[EXERCISE GOAL]
Each line that holds the string "NUGU" counts once. Say how many such lines the entries have, giving the number only.

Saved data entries

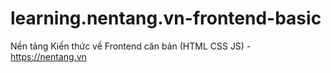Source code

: # learning.nentang.vn-frontend-basic
Nền tảng Kiến thức về Frontend căn bản (HTML CSS JS) - https://nentang.vn
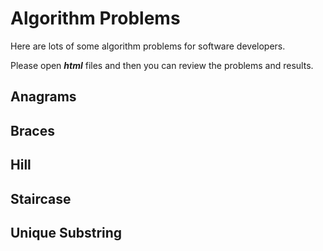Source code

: # Algorithm Problems

Here are lots of some algorithm problems for software developers.

Please open ***html*** files and then you can review the problems and results.

## Anagrams
## Braces
## Hill
## Staircase
## Unique Substring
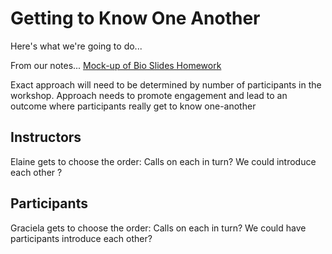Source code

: # Getting to Know One Another

Here's what we're going to do...

From our notes...
[Mock-up of Bio Slides Homework](https://docs.google.com/presentation/d/1YvPlQ-98KJ56g_y4ghvr8zNvbe2K8ued9ouTiL8S8pk/edit?usp=sharing)

Exact approach will need to be determined by number of participants in the workshop. Approach needs to promote engagement and lead to an outcome where participants really get to know one-another

## Instructors

Elaine gets to choose the order: Calls on each in turn? We could introduce each other ?

## Participants

Graciela gets to choose the order: Calls on each in turn? We could have participants introduce each other? 
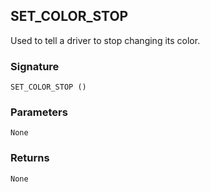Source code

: ## SET\_COLOR\_STOP

Used to tell a driver to stop changing its color.


### Signature

`SET_COLOR_STOP ()`


### Parameters

`None`


### Returns

`None`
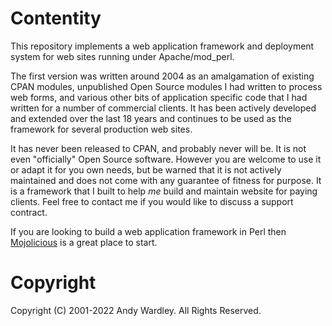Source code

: # Contentity

This repository implements a web application framework and
deployment system for web sites running under Apache/mod_perl.

The first version was written around 2004 as an amalgamation of
existing CPAN modules, unpublished Open Source modules I had written
to process web forms, and various other bits of application specific
code that I had written for a number of commercial clients.  It has
been actively developed and extended over the last 18 years and
continues to be used as the framework for several production web
sites.

It has never been released to CPAN, and probably never will be.
It is not even "officially" Open Source software.  However you
are welcome to use it or adapt it for you own needs, but be warned
that it is not actively maintained and does not come with any
guarantee of fitness for purpose.  It is a framework that I built
to help *me* build and maintain website for paying clients.  Feel
free to contact me if you would like to discuss a support contract.

If you are looking to build a web application framework in Perl then
[Mojolicious](https://www.mojolicious.org/) is a great place to start.

# Copyright

Copyright (C) 2001-2022 Andy Wardley.  All Rights Reserved.
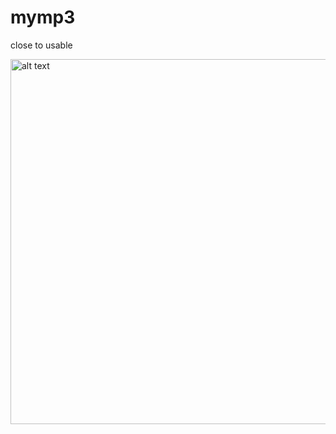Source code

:# mymp3
close to usable

<p>
  <img src="https://github.com/adventitious/mymp3/blob/master/screen_1.png" alt="alt text" width="1322" height="584">
</p>
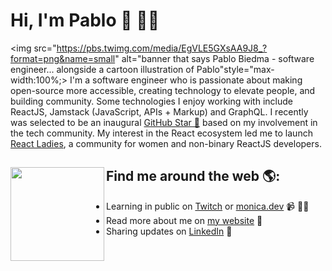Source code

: # Hi, I'm Pablo 👋 👨‍💻

<img src="https://pbs.twimg.com/media/EgVLE5GXsAA9J8_?format=png&name=small" alt="banner that says Pablo Biedma - software engineer... alongside a cartoon illustration of Pablo"style="max-width:100%;>
I'm a software engineer who is passionate about making open-source more accessible, creating technology to elevate people, and building community. Some technologies I enjoy working with include ReactJS, Jamstack (JavaScript, APIs + Markup) and GraphQL. I recently was selected to be an inaugural <a href="https://stars.github.com/">GitHub Star 🌟</a> based on my involvement in the tech community.  My interest in the React ecosystem led me to launch <a href="https://www.meetup.com/React-Ladies/">React Ladies</a>, a community for women and non-binary ReactJS developers.


## Find me around the web 🌎: <a href="https://github.com/sponsors/pablobiedma"><img align="left" width="150" height="150" src="https://pbs.twimg.com/media/EgVIdsuXsAAzgzO?format=jpg&name=small"></a>
- Learning in public on <a href="https://www.twitch.tv/blacktechdiva">Twitch</a> or <a href="https://www.monica.dev">monica.dev</a> 📹 ✍🏾
- Read more about me on <a href="http://www.pablobiedma.com">my website</a> 🏓
- Sharing updates on <a href="https://www.linkedin.com/in/pablobiedma/">LinkedIn</a> 💼
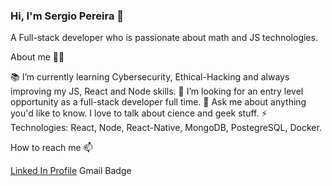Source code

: ### Hi, I'm Sergio Pereira 👋

A Full-stack developer who is passionate about math and JS technologies.

About me 👨‍💻

📚 I’m currently learning Cybersecurity, Ethical-Hacking and always improving my JS, React and Node skills.
🧐 I’m looking for an entry level opportunity as a full-stack developer full time.
💬 Ask me about anything you'd like to know. I love to talk about cience and geek stuff.
⚡ Technologies: React, Node, React-Native, MongoDB, PostegreSQL, Docker.

How to reach me 📫

<a href="https://www.linkedin.com/in/sergio-hg-pereira/">Linked In Profile</a>
Gmail Badge
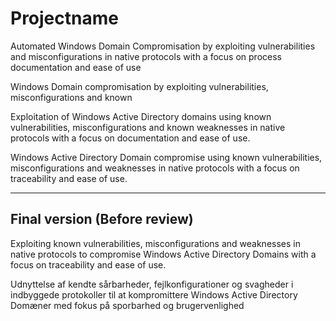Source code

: # Projectname
Automated Windows Domain Compromisation by exploiting vulnerabilities and misconfigurations in native protocols with a focus on process documentation and ease of use

Windows Domain compromisation by exploiting vulnerabilities, misconfigurations and known 

Exploitation of Windows Active Directory domains using known vulnerabilities, misconfigurations and known weaknesses in native protocols with a focus on documentation and ease of use.

Windows Active Directory Domain compromise using known vulnerabilities, misconfigurations and weaknesses in native protocols with a focus on traceability and ease of use.

---

## Final version (Before review)

Exploiting known vulnerabilities, misconfigurations and weaknesses in native protocols to compromise Windows Active Directory Domains with a focus on traceability and ease of use.

Udnyttelse af kendte sårbarheder, fejlkonfigurationer og svagheder i indbyggede protokoller til at kompromittere Windows Active Directory Domæner med fokus på sporbarhed og brugervenlighed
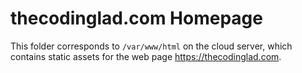 # thecodinglad.com Homepage

This folder corresponds to `/var/www/html` on the cloud server, which contains static assets for the web page https://thecodinglad.com.
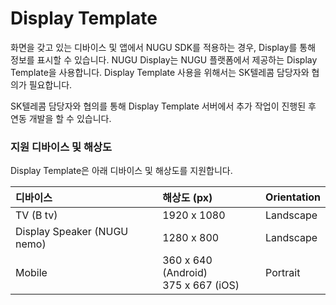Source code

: # Display Template

화면을 갖고 있는 디바이스 및 앱에서 NUGU SDK를 적용하는 경우, Display를 통해 정보를 표시할 수 있습니다. NUGU Display는 NUGU 플랫폼에서 제공하는 Display Template을 사용합니다. Display Template 사용을 위해서는 SK텔레콤 담당자와 협의가 필요합니다.

SK텔레콤 담당자와 협의를 통해 Display Template 서버에서 추가 작업이 진행된 후 연동 개발을 할 수 있습니다.

### 지원 디바이스 및 해상도

Display Template은 아래 디바이스 및 해상도를 지원합니다.

| 디바이스 | 해상도 (px) | Orientation |
| :--- | :--- | :--- |
| TV (B tv) | 1920 x 1080 | Landscape |
| Display Speaker (NUGU nemo) | 1280 x 800 | Landscape |
| Mobile | 360 x 640 (Android)<br>375 x 667 (iOS) | Portrait |
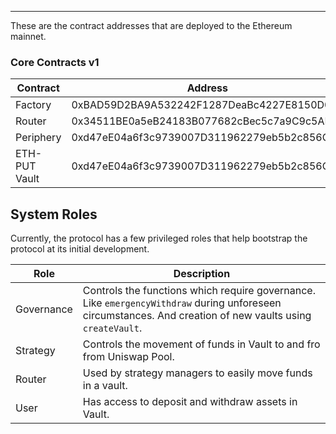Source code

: ---

These are the contract addresses that are deployed to the Ethereum mainnet.

### **Core Contracts v1**

| Contract      | Address                                    |
| ------------- | ------------------------------------------ |
| Factory       | 0xBAD59D2BA9A532242F1287DeaBc4227E8150D074 |
| Router        | 0x34511BE0a5eB24183B077682cBec5c7a9C9c5ADb |
| Periphery     | 0xd47eE04a6f3c9739007D311962279eb5b2c856C5 |
| ETH-PUT Vault | 0xd47eE04a6f3c9739007D311962279eb5b2c856C5 |

## **System Roles**

Currently, the protocol has a few privileged roles that help bootstrap the protocol at its initial development.

| Role       | Description                                                                                                                                                |
| ---------- | ---------------------------------------------------------------------------------------------------------------------------------------------------------- |
| Governance | Controls the functions which require governance. Like `emergencyWithdraw` during unforeseen circumstances. And creation of new vaults using `createVault`. |
| Strategy   | Controls the movement of funds in Vault to and fro from Uniswap Pool.                                                                                      |
| Router     | Used by strategy managers to easily move funds in a vault.                                                                                                 |
| User       | Has access to deposit and withdraw assets in Vault.                                                                                                        |
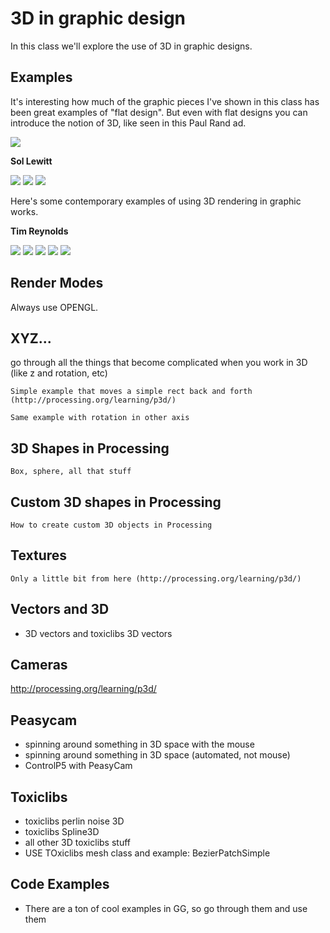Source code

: 3D in graphic design
====================

In this class we'll explore the use of 3D in graphic designs.

Examples
--------

It's interesting how much of the graphic pieces I've shown in this class has been great examples of "flat design". But even with flat designs you can introduce the notion of 3D, like seen in this Paul Rand ad.

<img src="http://runemadsen-2012.s3.amazonaws.com/printing-code-2012/3D/rand_small.jpg" data-slideshow="http://runemadsen-2012.s3.amazonaws.com/printing-code-2012/3D/rand.jpg" />

**Sol Lewitt**

<img src="http://runemadsen-2012.s3.amazonaws.com/printing-code-2012/3D/lewitt1_small.jpg" data-slideshow="http://runemadsen-2012.s3.amazonaws.com/printing-code-2012/3D/lewitt1.jpg" />

<img src="http://runemadsen-2012.s3.amazonaws.com/printing-code-2012/3D/lewitt2_small.jpg" data-slideshow="http://runemadsen-2012.s3.amazonaws.com/printing-code-2012/3D/lewitt2.jpg" />

<img src="http://runemadsen-2012.s3.amazonaws.com/printing-code-2012/3D/lewitt3_small.jpg" data-slideshow="http://runemadsen-2012.s3.amazonaws.com/printing-code-2012/3D/lewitt3.jpg" />

Here's some contemporary examples of using 3D rendering in graphic works. 

**Tim Reynolds**

<img src="http://runemadsen-2012.s3.amazonaws.com/printing-code-2012/3D/reynolds1_small.jpg" data-slideshow="http://runemadsen-2012.s3.amazonaws.com/printing-code-2012/3D/reynolds1.jpg" />

<img src="http://runemadsen-2012.s3.amazonaws.com/printing-code-2012/3D/reynolds2_small.jpg" data-slideshow="http://runemadsen-2012.s3.amazonaws.com/printing-code-2012/3D/reynolds2.jpg" />

<img src="http://runemadsen-2012.s3.amazonaws.com/printing-code-2012/3D/reynolds3_small.jpg" data-slideshow="http://runemadsen-2012.s3.amazonaws.com/printing-code-2012/3D/reynolds3.jpg" />

<img src="http://runemadsen-2012.s3.amazonaws.com/printing-code-2012/3D/reynolds4_small.jpg" data-slideshow="http://runemadsen-2012.s3.amazonaws.com/printing-code-2012/3D/reynolds4.jpg" />

<img src="http://runemadsen-2012.s3.amazonaws.com/printing-code-2012/3D/reynolds5_small.jpg" data-slideshow="http://runemadsen-2012.s3.amazonaws.com/printing-code-2012/3D/reynolds5.jpg" />


Render Modes
------------

Always use OPENGL.


XYZ...
------

go through all the things that become complicated when you work in 3D
(like z and rotation, etc)

	Simple example that moves a simple rect back and forth (http://processing.org/learning/p3d/)

	Same example with rotation in other axis


3D Shapes in Processing
-----------------------

	Box, sphere, all that stuff


Custom 3D shapes in Processing
------------------------------

	How to create custom 3D objects in Processing


Textures
--------

	Only a little bit from here (http://processing.org/learning/p3d/)



Vectors and 3D
--------------

* 3D vectors and toxiclibs 3D vectors


Cameras
-------

http://processing.org/learning/p3d/

Peasycam
---------

* spinning around something in 3D space with the mouse
* spinning around something in 3D space (automated, not mouse)
* ControlP5 with PeasyCam


Toxiclibs
---------

* toxiclibs perlin noise 3D
* toxiclibs Spline3D
* all other 3D toxiclibs stuff
* USE TOxiclibs mesh class and example: BezierPatchSimple


Code Examples
-------------

* There are a ton of cool examples in GG, so go through them and use them
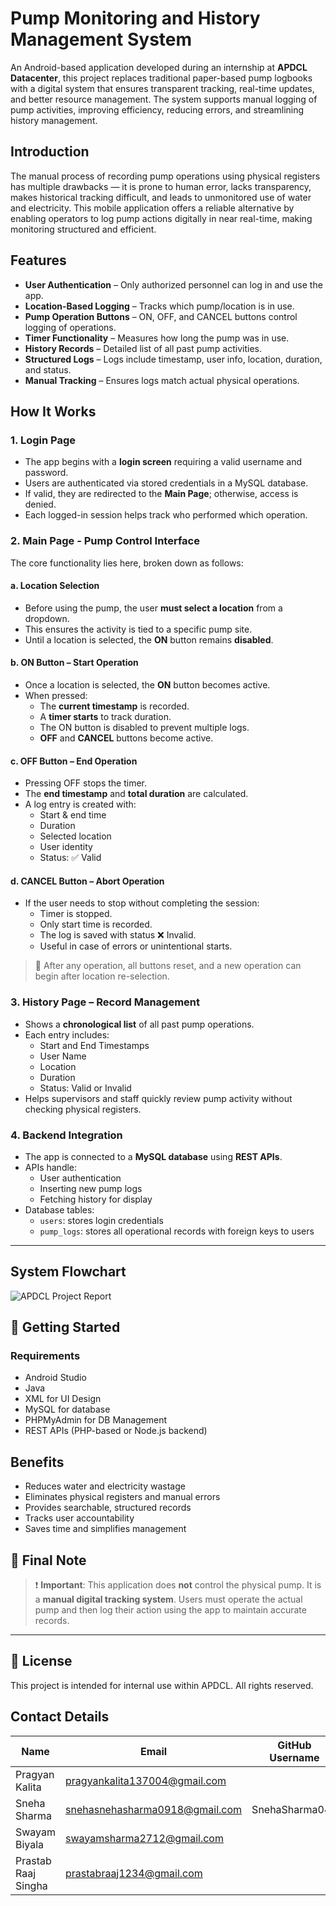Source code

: #  Pump Monitoring and History Management System

An Android-based application developed during an internship at **APDCL Datacenter**, this project replaces traditional paper-based pump logbooks with a digital system that ensures transparent tracking, real-time updates, and better resource management. The system supports manual logging of pump activities, improving efficiency, reducing errors, and streamlining history management.



##  Introduction

The manual process of recording pump operations using physical registers has multiple drawbacks — it is prone to human error, lacks transparency, makes historical tracking difficult, and leads to unmonitored use of water and electricity. This mobile application offers a reliable alternative by enabling operators to log pump actions digitally in near real-time, making monitoring structured and efficient.



##  Features

- **User Authentication** – Only authorized personnel can log in and use the app.
- **Location-Based Logging** – Tracks which pump/location is in use.
- **Pump Operation Buttons** – ON, OFF, and CANCEL buttons control logging of operations.
- **Timer Functionality** – Measures how long the pump was in use.
- **History Records** – Detailed list of all past pump activities.
- **Structured Logs** – Logs include timestamp, user info, location, duration, and status.
- **Manual Tracking** – Ensures logs match actual physical operations.



##  How It Works 

###  1. Login Page

- The app begins with a **login screen** requiring a valid username and password.
- Users are authenticated via stored credentials in a MySQL database.
- If valid, they are redirected to the **Main Page**; otherwise, access is denied.
- Each logged-in session helps track who performed which operation.

###  2. Main Page - Pump Control Interface

The core functionality lies here, broken down as follows:

#### a. Location Selection

- Before using the pump, the user **must select a location** from a dropdown.
- This ensures the activity is tied to a specific pump site.
- Until a location is selected, the **ON** button remains **disabled**.

#### b. ON Button – Start Operation

- Once a location is selected, the **ON** button becomes active.
- When pressed:
  - The **current timestamp** is recorded.
  - A **timer starts** to track duration.
  - The ON button is disabled to prevent multiple logs.
  - **OFF** and **CANCEL** buttons become active.

#### c. OFF Button – End Operation

- Pressing OFF stops the timer.
- The **end timestamp** and **total duration** are calculated.
- A log entry is created with:
  - Start & end time
  - Duration
  - Selected location
  - User identity
  - Status: ✅ Valid

#### d. CANCEL Button – Abort Operation

- If the user needs to stop without completing the session:
  - Timer is stopped.
  - Only start time is recorded.
  - The log is saved with status ❌ Invalid.
  - Useful in case of errors or unintentional starts.

> 🔄 After any operation, all buttons reset, and a new operation can begin after location re-selection.



###  3. History Page – Record Management

- Shows a **chronological list** of all past pump operations.
- Each entry includes:
  -  Start and End Timestamps
  -  User Name
  -  Location
  -  Duration
  -  Status: Valid or Invalid
- Helps supervisors and staff quickly review pump activity without checking physical registers.



###  4. Backend Integration

- The app is connected to a **MySQL database** using **REST APIs**.
- APIs handle:
  - User authentication
  - Inserting new pump logs
  - Fetching history for display
- Database tables:
  - `users`: stores login credentials
  - `pump_logs`: stores all operational records with foreign keys to users

---

##  System Flowchart

![APDCL Project Report](https://github.com/user-attachments/assets/a23b08d8-e304-41f3-80ac-adc17a5afffe)


## 🚀 Getting Started

### Requirements

- Android Studio
- Java
- XML for UI Design
- MySQL for database
- PHPMyAdmin for DB Management
- REST APIs (PHP-based or Node.js backend)



##  Benefits

-  Reduces water and electricity wastage
-  Eliminates physical registers and manual errors
-  Provides searchable, structured records
-  Tracks user accountability
-  Saves time and simplifies management


## 📌 Final Note

> ❗ **Important**: This application does **not** control the physical pump. It is a **manual digital tracking system**. Users must operate the actual pump and then log their action using the app to maintain accurate records.

---

## 📃 License

This project is intended for internal use within APDCL. All rights reserved.

## Contact Details

| Name              | Email                         | GitHub Username  | LinkedIn Profile  |
|-------------------|-------------------------------|------------------|------------------|
| Pragyan Kalita | pragyankalita137004@gmail.com |   | [LinkedIn]() |
| Sneha Sharma      | snehasnehasharma0918@gmail.com| SnehaSharma041  | [LinkedIn](www.linkedin.com/in/sneha-sharma-90012b296) |
| Swayam Biyala   |  swayamsharma2712@gmail.com |    | [LinkedIn]() |
| Prastab Raaj Singha    | prastabraaj1234@gmail.com|  | [LinkedIn]() |


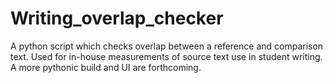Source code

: # Writing_overlap_checker
A python script which checks overlap between a reference and comparison text.
Used for in-house measurements of source text use in student writing.
A more pythonic build and UI are forthcoming.
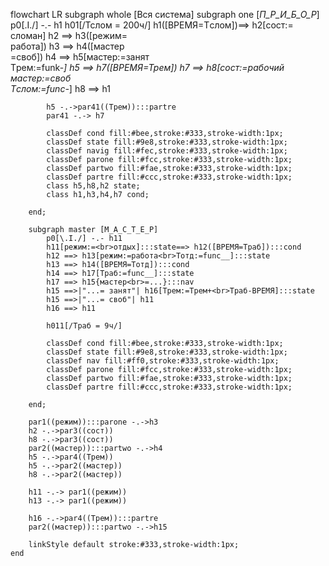 flowchart LR
    subgraph whole [Вся система]
        subgraph one [<i>П_Р_И_Б_О_Р</i>]
            p0[\.I./] -.- h1
            h01[/Тслом = 200ч/]
            h1([BPEMЯ=Tслом])==> h2[сост:=<br>сломан]
            h2 ==> h3([режим=<br>работа])
            h3 ==> h4([мастер<br>=своб])
            h4 ==> h5[мастер:=занят<br>Tрем:=funk-_]
            h5 ==> h7([ВРЕМЯ=Трем])
            h7 ==> h8[сост:=рабочий<br>мастер:=своб<br>Tслом:=func-_]
            h8 ==> h1

            h5 -.->par41((Трем)):::partre
            par41 -.-> h7

            classDef cond fill:#bee,stroke:#333,stroke-width:1px;
            classDef state fill:#9e8,stroke:#333,stroke-width:1px;
            classDef navig fill:#fec,stroke:#333,stroke-width:1px;
            classDef parone fill:#fcc,stroke:#333,stroke-width:1px;
            classDef partwo fill:#fae,stroke:#333,stroke-width:1px;
            classDef partre fill:#ccc,stroke:#333,stroke-width:1px;
            class h5,h8,h2 state;
            class h1,h3,h4,h7 cond;

        end;

        subgraph master [М_А_С_Т_Е_Р]
            p0[\.I./] -.- h11
            h11[режим:=<br>отдых]:::state==> h12([BPEMЯ=Tраб]):::cond
            h12 ==> h13[режим:=работа<br>Tотд:=func__]:::state
            h13 ==> h14([BPEMЯ=Tотд]):::cond
            h14 ==> h17[Tраб:=func__]:::state
            h17 ==> h15{мастер<br>=...}:::nav
            h15 ==>|"...= занят"| h16[Tрем:=Трем+<br>Траб-ВРЕМЯ]:::state
            h15 ==>|"...= своб"| h11
            h16 ==> h11

            h011[/Траб = 9ч/]

            classDef cond fill:#bee,stroke:#333,stroke-width:1px;
            classDef state fill:#9e8,stroke:#333,stroke-width:1px;
            classDef nav fill:#ff0,stroke:#333,stroke-width:1px;
            classDef parone fill:#fcc,stroke:#333,stroke-width:1px;
            classDef partwo fill:#fae,stroke:#333,stroke-width:1px;
            classDef partre fill:#ccc,stroke:#333,stroke-width:1px;

        end;

        par1((режим)):::parone -.->h3
        h2 -.->par3((сост))
        h8 -.->par3((сост))
        par2((мастер)):::partwo -.->h4
        h5 -.->par4((Трем))
        h5 -.->par2((мастер))
        h8 -.->par2((мастер))

        h11 -.-> par1((режим))
        h13 -.-> par1((режим))

        h16 -.->par4((Трем)):::partre
        par2((мастер)):::partwo -.->h15

        linkStyle default stroke:#333,stroke-width:1px;
    end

[WRITTEN REPLY]
2